This morning I headed out for some coffee and a meeting with a person interested in running for local city council. That gave me a nice time to be down in Old Town Monrovia and just enjoy the quaintness of it all before the day heated up to a full broil. I spotted this mom type with her stroller enjoying the morning sun and a hot cup of coffee.
I composed the shot and went about my business. By itself it was OK, the post processing is the key to bring about an Orton image. I like the ability to control more elements like contrast, saturation and fuzziness in the digital realm.
A little technical stuff. The camera I shot this with was a point-n-squirt Casio Exilim that I have discussed here. The drawback to the camera is that it does not have a raw mode so I have to start with a jpeg that unfortunately does have some compression. At least with 10.1 mega pixels there is still ample to work with.
Start with your basic image file. Open it with CS2, then duplicate the image. Close the original file that way you don't alter it while working all your magic. Let the duplicate be the guinea pig.
With the new file go to image-adjustments and chose the brightness/ contrast option. As I prefer to have some detail in the shadows I up the brightness by 10-15 points, then I drop the contrast down about 5-10 points to bring back some of the highlight details.
I go to layers and chose "duplicate layer". From there I go into image-adjustments and chose brightness/contrast option again. I move the brightness to 25-35 points to mimic a one f-stop overexposure. The contrast is increased this time 10-20 points. I go back to adjustments, variations and use the saturation control. Setting at mid-point and add saturation in steps until the dept of color is just under the point I want in the final image. (Recall that the original image was lightened and flattened that did reduce your saturation a bit).
The layer then is given blur. Go to filters-blur-Gaussian blur. Pic a blur range of 15-25.
The next step is to blend the duplicate and the new layer (which is the background). Go to your layers box and use the blending tool. For this file I used the "multiply" option. I kept the opacity and fill at 100%. Note you do have several blending options as well as the ability to fine tune it by adjusting the opacity and fill levels.

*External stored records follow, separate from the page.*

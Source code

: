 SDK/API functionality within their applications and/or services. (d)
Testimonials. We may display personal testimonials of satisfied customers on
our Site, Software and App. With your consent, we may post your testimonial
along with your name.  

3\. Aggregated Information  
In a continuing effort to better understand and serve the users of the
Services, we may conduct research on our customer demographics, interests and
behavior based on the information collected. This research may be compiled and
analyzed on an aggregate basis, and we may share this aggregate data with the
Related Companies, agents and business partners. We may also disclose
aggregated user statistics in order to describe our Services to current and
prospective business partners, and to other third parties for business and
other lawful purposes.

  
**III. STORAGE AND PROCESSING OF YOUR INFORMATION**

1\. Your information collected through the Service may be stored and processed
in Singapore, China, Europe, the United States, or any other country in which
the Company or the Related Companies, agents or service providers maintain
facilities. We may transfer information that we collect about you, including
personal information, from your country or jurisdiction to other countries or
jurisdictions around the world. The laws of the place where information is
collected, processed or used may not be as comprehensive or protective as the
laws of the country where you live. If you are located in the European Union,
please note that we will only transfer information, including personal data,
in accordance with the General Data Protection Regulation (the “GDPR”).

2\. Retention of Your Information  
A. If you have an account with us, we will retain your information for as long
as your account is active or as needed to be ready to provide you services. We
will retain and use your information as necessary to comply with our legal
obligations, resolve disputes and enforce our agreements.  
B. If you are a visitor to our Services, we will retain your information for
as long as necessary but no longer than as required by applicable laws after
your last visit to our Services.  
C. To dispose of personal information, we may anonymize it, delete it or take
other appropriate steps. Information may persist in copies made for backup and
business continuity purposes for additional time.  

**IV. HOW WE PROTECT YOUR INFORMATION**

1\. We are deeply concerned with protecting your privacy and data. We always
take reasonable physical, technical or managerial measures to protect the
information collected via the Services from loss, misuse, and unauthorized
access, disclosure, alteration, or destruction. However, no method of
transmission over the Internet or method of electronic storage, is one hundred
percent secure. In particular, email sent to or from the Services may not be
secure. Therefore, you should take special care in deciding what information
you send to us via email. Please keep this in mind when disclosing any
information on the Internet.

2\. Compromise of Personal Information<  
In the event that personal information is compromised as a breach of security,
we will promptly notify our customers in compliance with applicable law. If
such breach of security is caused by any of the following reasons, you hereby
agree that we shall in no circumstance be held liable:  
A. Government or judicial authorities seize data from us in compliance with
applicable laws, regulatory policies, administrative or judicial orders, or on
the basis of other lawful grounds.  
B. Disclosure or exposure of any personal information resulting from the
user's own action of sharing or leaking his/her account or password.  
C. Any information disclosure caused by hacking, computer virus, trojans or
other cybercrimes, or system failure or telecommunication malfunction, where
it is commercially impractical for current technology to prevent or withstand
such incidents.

The final image file then has the layers merged and run through Virtual Photographer to clean up the atmospheric haze as well as bring in some clarity to the tonal range. I opt to go for color and saturation settings that mimic the false color of fujichromes. (False as in they tended to do much better saturation with brilliant greens and blues without muddying the red tones, not entirely natural representation but certainly one that was pleasing to view).